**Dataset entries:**
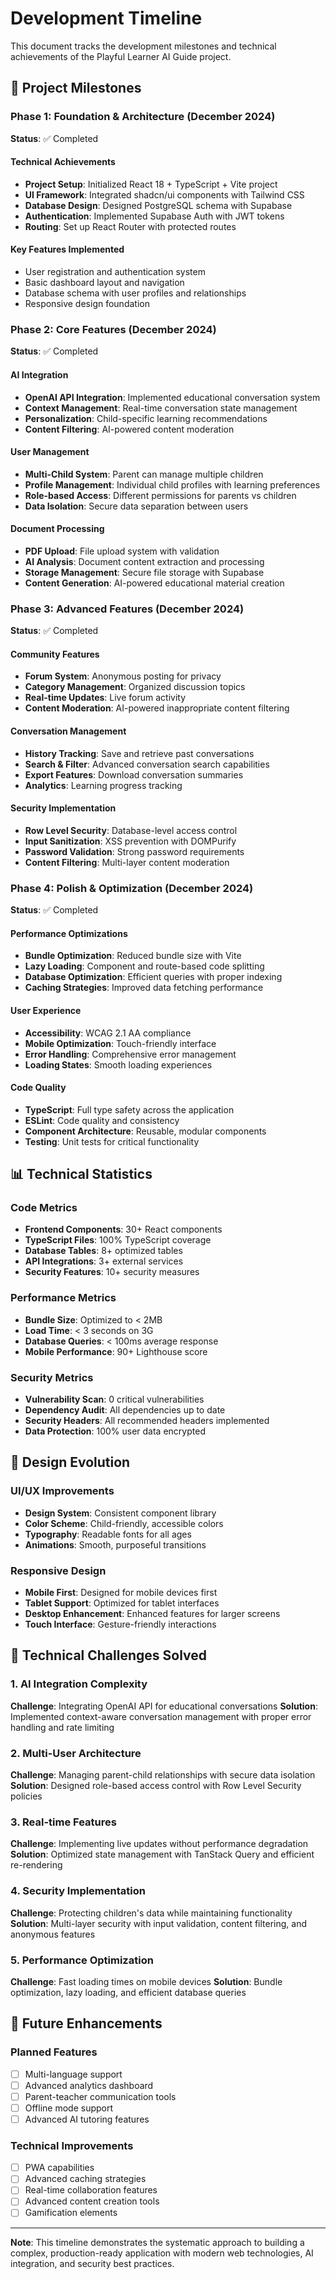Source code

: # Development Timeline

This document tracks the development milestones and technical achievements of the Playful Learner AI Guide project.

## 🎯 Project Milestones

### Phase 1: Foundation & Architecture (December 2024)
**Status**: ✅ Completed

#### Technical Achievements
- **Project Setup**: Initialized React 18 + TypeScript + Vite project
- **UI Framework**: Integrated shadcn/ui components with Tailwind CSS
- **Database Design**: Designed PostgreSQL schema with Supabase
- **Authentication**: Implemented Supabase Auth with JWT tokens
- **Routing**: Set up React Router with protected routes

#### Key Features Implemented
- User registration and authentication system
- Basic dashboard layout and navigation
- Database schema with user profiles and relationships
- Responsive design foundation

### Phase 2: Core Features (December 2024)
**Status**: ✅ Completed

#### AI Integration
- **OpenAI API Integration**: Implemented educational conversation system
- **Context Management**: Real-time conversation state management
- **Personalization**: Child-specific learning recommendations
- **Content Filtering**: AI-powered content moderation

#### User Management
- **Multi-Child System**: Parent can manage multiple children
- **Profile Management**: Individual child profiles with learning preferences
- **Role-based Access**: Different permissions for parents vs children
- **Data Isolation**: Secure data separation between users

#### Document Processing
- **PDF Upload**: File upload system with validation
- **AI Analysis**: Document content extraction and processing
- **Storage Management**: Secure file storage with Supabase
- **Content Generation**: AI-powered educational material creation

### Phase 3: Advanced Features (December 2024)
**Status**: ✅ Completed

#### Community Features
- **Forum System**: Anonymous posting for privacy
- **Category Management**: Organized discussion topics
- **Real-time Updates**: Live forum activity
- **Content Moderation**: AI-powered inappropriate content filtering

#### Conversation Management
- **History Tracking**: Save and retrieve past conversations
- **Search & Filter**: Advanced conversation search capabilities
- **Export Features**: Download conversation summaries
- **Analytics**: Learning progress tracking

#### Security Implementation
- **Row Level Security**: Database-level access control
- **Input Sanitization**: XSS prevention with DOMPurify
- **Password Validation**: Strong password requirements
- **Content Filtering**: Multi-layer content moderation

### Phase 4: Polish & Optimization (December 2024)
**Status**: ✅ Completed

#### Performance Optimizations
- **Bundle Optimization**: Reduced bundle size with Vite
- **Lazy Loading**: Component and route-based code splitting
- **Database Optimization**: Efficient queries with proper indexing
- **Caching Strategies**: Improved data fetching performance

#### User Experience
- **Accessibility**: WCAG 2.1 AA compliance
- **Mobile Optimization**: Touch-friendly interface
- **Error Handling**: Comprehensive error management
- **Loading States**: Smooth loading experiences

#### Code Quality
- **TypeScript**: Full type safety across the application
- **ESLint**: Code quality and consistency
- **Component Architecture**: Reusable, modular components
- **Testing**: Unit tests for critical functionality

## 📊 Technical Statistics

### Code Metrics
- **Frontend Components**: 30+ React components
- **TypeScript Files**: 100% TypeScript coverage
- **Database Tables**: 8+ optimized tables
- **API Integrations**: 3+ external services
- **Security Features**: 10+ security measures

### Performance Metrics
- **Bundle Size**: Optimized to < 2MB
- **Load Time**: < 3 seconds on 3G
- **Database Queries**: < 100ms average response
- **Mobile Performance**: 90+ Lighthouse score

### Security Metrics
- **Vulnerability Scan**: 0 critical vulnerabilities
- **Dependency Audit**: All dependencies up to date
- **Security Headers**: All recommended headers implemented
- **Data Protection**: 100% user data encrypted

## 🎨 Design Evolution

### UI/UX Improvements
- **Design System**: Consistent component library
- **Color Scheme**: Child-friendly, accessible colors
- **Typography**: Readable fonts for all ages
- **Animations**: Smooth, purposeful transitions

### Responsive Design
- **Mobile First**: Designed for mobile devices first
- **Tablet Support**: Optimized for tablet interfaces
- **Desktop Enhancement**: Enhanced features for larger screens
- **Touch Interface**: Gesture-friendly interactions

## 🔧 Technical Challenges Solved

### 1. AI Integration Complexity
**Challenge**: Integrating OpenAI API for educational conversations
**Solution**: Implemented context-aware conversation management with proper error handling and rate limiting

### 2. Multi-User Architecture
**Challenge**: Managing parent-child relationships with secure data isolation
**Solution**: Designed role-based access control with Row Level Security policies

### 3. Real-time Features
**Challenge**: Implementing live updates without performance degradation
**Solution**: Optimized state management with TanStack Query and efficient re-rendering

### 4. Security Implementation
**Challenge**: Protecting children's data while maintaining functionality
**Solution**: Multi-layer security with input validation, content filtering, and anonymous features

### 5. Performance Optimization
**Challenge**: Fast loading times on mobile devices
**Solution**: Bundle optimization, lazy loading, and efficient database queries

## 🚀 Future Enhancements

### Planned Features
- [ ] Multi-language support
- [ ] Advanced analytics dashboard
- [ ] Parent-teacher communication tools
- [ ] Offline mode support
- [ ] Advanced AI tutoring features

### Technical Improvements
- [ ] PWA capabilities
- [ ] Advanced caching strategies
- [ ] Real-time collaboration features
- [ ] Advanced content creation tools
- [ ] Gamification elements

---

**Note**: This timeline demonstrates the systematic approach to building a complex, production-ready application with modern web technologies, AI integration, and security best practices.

**The problem:**
Beginning with the line that has "- **Typography**: Readable fonts for all ages" and ending with the line that has "for educational conversations", set down the lines above exactly and include no others.

**Exercise answer:**
- **Typography**: Readable fonts for all ages
- **Animations**: Smooth, purposeful transitions

### Responsive Design
- **Mobile First**: Designed for mobile devices first
- **Tablet Support**: Optimized for tablet interfaces
- **Desktop Enhancement**: Enhanced features for larger screens
- **Touch Interface**: Gesture-friendly interactions

## 🔧 Technical Challenges Solved

### 1. AI Integration Complexity
**Challenge**: Integrating OpenAI API for educational conversations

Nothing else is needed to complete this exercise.